Question

Number of molecules/ions from the following in which the central atom is involved in sp3 hybridization is ________.$\text{NO}_3^-, \, \text{BCl}_3, \, \text{ClO}_2^-, \, \text{ClO}_3$

• A. 2
• B. 4
• C. 3
• D. 1

Answer 1

Answer: (A)

2

Answer 2

Determine the Hybridization of Each Species:

For $\text{NO}_3^-$:
The structure of $\text{NO}_3^-$ (nitrate ion) shows that nitrogen is involved in three sigma bonds and has no lone pairs on it.
The hybridization of nitrogen in $\text{NO}_3^-$ is $sp^2$.

For $\text{BCl}_3$:
Boron in $\text{BCl}_3$ forms three sigma bonds with no lone pairs, resulting in a planar triangular structure.
The hybridization of boron in $\text{BCl}_3$ is $sp^2$.

For $\text{ClO}_2^-$:
In $\text{ClO}_2^-$ (chlorite ion), chlorine has two sigma bonds with oxygen atoms and two lone pairs of electrons.
The hybridization of chlorine in $\text{ClO}_2^-$ is $sp^3$, resulting in a bent or V-shaped geometry.

For $\text{ClO}_3^-$:
In $\text{ClO}_3^-$ (chlorate ion), chlorine forms three sigma bonds with oxygen atoms and has one lone pair of electrons.
The hybridization of chlorine in $\text{ClO}_3^-$ is $sp^3$, resulting in a pyramidal structure.

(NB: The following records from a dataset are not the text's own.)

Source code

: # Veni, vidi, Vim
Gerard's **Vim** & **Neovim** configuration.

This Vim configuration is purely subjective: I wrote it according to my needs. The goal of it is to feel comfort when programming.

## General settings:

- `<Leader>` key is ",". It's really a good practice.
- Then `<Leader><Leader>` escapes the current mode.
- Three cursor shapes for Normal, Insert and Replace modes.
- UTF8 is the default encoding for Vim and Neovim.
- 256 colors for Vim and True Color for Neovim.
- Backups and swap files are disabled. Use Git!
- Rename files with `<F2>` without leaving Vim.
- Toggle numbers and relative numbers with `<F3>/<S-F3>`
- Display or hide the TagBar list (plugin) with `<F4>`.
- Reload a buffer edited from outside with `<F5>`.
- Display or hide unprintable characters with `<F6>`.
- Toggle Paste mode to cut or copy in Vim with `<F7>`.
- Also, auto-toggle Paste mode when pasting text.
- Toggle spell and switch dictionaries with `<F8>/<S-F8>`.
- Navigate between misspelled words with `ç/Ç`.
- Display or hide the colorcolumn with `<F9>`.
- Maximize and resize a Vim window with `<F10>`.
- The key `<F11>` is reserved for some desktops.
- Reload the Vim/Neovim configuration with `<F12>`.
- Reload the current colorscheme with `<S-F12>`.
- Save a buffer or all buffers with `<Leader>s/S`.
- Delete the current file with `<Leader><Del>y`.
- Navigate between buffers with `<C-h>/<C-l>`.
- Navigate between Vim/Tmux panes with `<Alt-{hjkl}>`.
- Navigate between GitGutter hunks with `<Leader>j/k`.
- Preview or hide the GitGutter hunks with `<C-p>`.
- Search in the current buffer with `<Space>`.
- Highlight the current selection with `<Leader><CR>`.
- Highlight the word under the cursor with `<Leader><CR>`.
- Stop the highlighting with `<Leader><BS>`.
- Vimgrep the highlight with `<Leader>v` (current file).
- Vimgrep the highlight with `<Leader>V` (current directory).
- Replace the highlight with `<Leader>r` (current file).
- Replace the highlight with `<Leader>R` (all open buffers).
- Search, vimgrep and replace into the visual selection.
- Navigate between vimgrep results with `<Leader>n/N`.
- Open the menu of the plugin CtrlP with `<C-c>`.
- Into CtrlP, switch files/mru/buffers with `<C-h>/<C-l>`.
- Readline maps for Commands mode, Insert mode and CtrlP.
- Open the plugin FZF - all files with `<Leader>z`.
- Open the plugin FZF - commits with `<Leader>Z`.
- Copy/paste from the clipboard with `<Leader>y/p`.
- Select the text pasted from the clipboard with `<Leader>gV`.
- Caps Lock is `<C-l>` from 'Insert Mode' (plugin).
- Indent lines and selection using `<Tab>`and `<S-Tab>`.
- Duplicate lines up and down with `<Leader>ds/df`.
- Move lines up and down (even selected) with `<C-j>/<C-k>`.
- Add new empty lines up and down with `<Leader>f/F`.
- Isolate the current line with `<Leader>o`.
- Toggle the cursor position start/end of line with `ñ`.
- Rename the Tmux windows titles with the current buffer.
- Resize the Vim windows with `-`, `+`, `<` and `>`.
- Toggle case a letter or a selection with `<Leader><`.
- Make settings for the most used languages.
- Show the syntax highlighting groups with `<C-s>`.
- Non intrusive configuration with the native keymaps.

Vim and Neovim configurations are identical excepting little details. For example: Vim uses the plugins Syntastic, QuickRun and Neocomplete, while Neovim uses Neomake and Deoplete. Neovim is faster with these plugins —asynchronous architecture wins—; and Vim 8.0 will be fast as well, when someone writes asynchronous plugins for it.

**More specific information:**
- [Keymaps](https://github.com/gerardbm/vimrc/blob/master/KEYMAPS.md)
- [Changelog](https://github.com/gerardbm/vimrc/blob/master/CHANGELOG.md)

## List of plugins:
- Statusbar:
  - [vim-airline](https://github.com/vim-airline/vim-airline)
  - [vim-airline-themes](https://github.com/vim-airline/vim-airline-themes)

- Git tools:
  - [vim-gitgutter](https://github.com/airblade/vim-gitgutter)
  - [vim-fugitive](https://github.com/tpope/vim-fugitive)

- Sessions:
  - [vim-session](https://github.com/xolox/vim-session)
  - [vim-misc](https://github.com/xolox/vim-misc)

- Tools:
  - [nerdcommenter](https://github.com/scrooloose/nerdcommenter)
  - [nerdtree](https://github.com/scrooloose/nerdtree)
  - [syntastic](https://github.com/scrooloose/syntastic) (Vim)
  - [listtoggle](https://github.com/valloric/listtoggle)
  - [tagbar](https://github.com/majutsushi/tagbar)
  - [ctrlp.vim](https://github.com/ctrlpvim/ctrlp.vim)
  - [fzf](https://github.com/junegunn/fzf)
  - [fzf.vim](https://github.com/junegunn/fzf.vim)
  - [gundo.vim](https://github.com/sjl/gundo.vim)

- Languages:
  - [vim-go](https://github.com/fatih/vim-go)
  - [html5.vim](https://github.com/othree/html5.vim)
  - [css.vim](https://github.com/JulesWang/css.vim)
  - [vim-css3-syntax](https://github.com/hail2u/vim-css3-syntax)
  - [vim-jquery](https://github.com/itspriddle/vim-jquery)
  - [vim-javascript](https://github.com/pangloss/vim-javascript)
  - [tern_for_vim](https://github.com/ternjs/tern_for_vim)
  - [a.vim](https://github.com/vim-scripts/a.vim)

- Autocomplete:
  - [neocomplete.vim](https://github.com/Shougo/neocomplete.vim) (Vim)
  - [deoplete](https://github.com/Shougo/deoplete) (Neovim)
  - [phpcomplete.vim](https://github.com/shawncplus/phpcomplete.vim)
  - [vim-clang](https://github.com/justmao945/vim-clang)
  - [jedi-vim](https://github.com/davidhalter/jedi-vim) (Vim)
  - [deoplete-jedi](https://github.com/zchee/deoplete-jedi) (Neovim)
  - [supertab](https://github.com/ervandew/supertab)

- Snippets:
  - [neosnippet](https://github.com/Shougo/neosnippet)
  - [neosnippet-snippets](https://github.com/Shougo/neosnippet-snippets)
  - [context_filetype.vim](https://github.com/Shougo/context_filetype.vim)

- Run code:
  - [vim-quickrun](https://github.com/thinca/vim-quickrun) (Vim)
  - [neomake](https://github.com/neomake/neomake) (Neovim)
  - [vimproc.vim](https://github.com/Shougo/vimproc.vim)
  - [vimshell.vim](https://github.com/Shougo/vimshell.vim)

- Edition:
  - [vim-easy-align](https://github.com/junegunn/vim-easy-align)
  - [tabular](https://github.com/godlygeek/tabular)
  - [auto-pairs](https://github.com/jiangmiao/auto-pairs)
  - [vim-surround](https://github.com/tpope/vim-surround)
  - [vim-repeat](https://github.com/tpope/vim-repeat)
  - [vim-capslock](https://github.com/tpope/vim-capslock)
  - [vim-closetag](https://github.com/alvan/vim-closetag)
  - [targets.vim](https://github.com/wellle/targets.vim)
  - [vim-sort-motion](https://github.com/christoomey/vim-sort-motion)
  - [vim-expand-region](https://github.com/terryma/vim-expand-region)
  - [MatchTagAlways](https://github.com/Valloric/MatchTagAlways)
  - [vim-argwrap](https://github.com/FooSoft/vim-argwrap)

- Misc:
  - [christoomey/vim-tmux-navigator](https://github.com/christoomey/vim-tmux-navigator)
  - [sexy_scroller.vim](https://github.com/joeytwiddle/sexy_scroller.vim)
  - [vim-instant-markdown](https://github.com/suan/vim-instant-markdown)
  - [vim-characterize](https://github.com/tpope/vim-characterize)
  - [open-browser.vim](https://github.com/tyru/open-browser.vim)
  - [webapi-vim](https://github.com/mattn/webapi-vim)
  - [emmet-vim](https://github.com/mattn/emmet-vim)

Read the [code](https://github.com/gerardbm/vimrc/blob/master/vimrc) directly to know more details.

Count the Species with $sp^3$ Hybridization:

From the analysis above, $\text{ClO}_2^-$ and $\text{ClO}_3^-$ have $sp^3$ hybridization for the central atom.

Conclusion:

The number of molecules/ions in which the central atom is involved in $sp^3$ hybridization is 2, corresponding to Option (1).